The European Parliament includes seats for Malta and Luxembourg, with populations of 570,000 and 680,000 respectively. However, seats for the Roman community are not included.

Mr. Trump is right that our country lacks democracy. But it’s not because of laws against hate speech or constitutional barriers to the far right. The most pressing budget deficit is the unrepresentation of 12 million Roma people.

A continent that squanders its population cannot be competitive, and a continent that suppresses a portion of its voters cannot claim to be representative. Political exclusion reduces turnout and registration rates, leading to systemic underrepresentation, while economic exclusion makes communities vulnerable to vote buying, coercion, and political capture.

What Europe Really Needs

Trump’s proposed solution to the European crisis will solve nothing. He seems to assume that far-right pseudo-sovereignists, who oppose immigrants and minorities alike, can reverse Europe’s decline.

Evidence suggests otherwise. Countries where xenophobia influences policy do not function well. In the United Kingdom, where the far-right campaign to leave the European Union was driven by concerns about immigration, experts estimate that GDP would be 6 to 8 percent lower than it would have been had the country not left the European Union. Hungary, where Viktor Orbán’s government has implemented various anti-immigration and discriminatory policies, has stagnated economic growth, has a large budget deficit and has frozen EU funds. Exclusion weakens economies and makes democracies fragile.

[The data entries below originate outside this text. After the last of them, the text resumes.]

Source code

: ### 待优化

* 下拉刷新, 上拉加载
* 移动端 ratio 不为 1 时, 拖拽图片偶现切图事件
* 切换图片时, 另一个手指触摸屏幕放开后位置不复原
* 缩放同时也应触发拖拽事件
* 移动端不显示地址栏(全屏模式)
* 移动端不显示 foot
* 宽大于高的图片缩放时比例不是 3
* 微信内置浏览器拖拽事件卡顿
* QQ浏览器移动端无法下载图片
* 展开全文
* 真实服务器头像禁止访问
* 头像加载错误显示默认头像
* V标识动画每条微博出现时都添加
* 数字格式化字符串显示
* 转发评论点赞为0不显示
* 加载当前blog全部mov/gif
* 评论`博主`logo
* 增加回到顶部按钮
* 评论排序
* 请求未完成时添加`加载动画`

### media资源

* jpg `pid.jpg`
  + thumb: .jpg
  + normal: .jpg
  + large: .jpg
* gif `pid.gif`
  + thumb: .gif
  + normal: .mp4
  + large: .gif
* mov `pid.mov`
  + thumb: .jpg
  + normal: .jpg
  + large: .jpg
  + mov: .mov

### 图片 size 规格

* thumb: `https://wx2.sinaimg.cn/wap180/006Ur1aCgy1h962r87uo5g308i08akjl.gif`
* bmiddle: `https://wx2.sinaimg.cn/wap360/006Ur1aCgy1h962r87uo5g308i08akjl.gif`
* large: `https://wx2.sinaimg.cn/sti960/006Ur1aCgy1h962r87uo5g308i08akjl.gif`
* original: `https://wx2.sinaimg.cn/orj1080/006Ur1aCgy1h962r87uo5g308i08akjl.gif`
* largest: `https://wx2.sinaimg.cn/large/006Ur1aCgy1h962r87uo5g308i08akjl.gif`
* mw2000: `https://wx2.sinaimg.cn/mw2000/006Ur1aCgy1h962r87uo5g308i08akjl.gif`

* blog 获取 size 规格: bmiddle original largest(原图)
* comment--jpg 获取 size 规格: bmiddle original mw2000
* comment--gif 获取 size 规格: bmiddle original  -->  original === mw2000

Empowering the ideological successors of the forces that once helped the United States defeat Europe will not help the continent recover. Indeed, the “recovery” of this radical right-wing ideology will only deepen Europe’s dependence on Washington and, in turn, on Moscow.

It is also true that Europe cannot survive global realpolitik by relying on liberal nostalgia, multilateral summits, or rhetorical promises.

What Europe needs is an inclusive realism, a recognition that investing in all people is not charity but a strategic necessity. The rise of China shows this. Decades of investments in health, education, and employment have expanded human capital, increased productivity, and reshaped the global balance of power.

Europe cannot afford to waste its demographic potential while hoping to remain an important player. The real choice is not between liberals and the far right, but between deepening the wounds by sidelining millions of people or beginning to heal the wounds by investing in people we have long treated as disposable.

The views expressed in this article are the author’s own and do not necessarily reflect the editorial stance of Al Jazeera.